### Data under study
------------------------------------------------

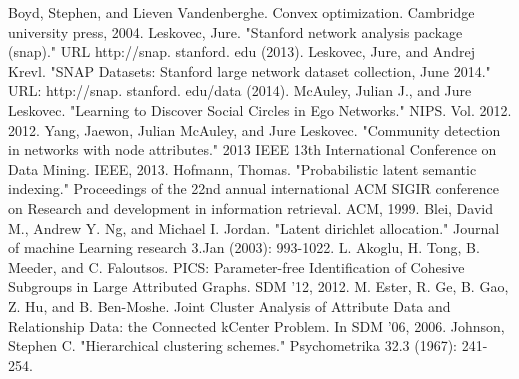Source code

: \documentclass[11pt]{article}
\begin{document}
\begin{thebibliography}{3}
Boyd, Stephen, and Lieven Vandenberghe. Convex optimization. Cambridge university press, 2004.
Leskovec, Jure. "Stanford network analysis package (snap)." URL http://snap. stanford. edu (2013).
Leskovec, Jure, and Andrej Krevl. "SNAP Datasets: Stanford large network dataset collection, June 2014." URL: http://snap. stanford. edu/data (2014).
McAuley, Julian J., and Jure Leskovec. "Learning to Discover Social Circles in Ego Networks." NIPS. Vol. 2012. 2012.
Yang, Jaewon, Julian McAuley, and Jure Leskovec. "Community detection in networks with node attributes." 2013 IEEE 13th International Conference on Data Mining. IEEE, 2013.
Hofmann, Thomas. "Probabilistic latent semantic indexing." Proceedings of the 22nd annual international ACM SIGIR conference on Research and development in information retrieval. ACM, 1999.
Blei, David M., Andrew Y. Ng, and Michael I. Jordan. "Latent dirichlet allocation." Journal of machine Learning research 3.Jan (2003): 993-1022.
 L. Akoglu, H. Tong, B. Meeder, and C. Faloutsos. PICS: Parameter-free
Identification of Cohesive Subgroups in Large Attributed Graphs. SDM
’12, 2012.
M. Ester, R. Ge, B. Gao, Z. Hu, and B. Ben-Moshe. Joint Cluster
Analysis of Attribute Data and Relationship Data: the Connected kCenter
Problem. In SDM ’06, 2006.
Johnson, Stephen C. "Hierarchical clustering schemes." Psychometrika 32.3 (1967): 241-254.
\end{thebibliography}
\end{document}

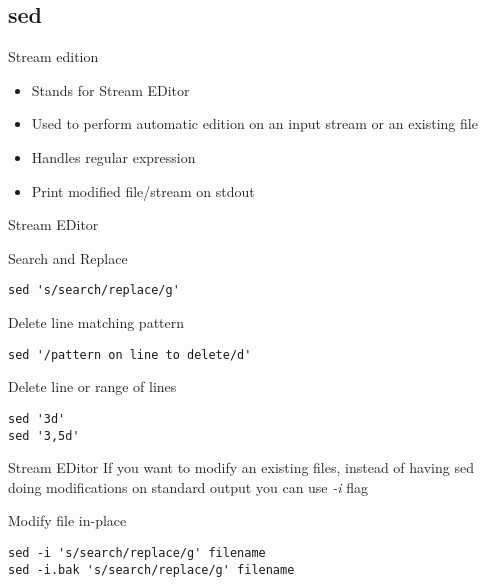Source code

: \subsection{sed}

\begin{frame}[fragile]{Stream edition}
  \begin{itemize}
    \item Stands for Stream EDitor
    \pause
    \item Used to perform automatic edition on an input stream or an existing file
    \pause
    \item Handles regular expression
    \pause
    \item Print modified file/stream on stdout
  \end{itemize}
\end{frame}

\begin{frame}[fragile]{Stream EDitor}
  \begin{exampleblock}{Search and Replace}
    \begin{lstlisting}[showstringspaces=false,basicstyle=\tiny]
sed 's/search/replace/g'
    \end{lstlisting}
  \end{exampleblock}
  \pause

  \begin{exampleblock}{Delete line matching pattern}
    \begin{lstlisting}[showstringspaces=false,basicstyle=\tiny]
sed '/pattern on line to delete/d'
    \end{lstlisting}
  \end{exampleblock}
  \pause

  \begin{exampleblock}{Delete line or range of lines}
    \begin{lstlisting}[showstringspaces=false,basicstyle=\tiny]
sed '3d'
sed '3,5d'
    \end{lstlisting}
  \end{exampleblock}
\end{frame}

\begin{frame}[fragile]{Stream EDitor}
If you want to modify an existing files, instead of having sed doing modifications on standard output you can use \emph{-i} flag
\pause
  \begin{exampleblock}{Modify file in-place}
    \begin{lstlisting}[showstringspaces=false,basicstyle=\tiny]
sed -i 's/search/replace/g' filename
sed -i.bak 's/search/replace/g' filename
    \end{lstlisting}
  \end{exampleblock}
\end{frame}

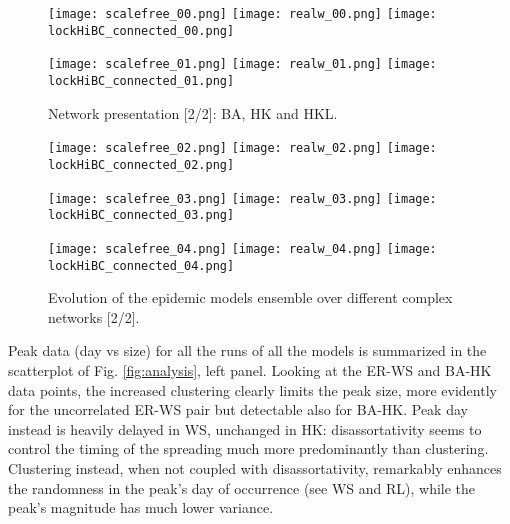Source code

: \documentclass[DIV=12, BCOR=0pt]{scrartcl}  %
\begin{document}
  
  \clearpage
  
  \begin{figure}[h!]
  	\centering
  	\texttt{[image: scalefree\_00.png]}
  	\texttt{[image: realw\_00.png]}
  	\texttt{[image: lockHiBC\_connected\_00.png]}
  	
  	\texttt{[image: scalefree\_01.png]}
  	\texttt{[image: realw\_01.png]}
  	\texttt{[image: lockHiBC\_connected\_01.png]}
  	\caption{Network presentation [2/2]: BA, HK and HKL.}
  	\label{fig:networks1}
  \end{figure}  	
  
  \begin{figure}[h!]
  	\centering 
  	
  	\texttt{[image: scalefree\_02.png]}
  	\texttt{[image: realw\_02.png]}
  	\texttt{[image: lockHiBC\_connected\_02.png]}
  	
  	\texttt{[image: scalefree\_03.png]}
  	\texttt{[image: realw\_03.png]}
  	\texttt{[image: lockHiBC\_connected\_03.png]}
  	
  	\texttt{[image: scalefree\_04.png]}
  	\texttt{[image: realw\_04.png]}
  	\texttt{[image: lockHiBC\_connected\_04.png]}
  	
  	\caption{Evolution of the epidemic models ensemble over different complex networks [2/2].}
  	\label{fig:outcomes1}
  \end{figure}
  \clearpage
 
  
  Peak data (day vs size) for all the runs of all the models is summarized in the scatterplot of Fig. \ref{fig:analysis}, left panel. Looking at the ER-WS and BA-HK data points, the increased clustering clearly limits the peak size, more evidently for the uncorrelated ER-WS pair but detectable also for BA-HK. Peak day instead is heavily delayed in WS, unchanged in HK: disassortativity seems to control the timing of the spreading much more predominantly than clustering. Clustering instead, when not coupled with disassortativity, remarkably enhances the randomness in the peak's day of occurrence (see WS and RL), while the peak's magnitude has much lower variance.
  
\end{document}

------------------------------------------------

Search the preceding listing for "scalefree", then copy every line that holds it.

  	\texttt{[image: scalefree\_00.png]}
  	\texttt{[image: scalefree\_01.png]}
  	\texttt{[image: scalefree\_02.png]}
  	\texttt{[image: scalefree\_03.png]}
  	\texttt{[image: scalefree\_04.png]}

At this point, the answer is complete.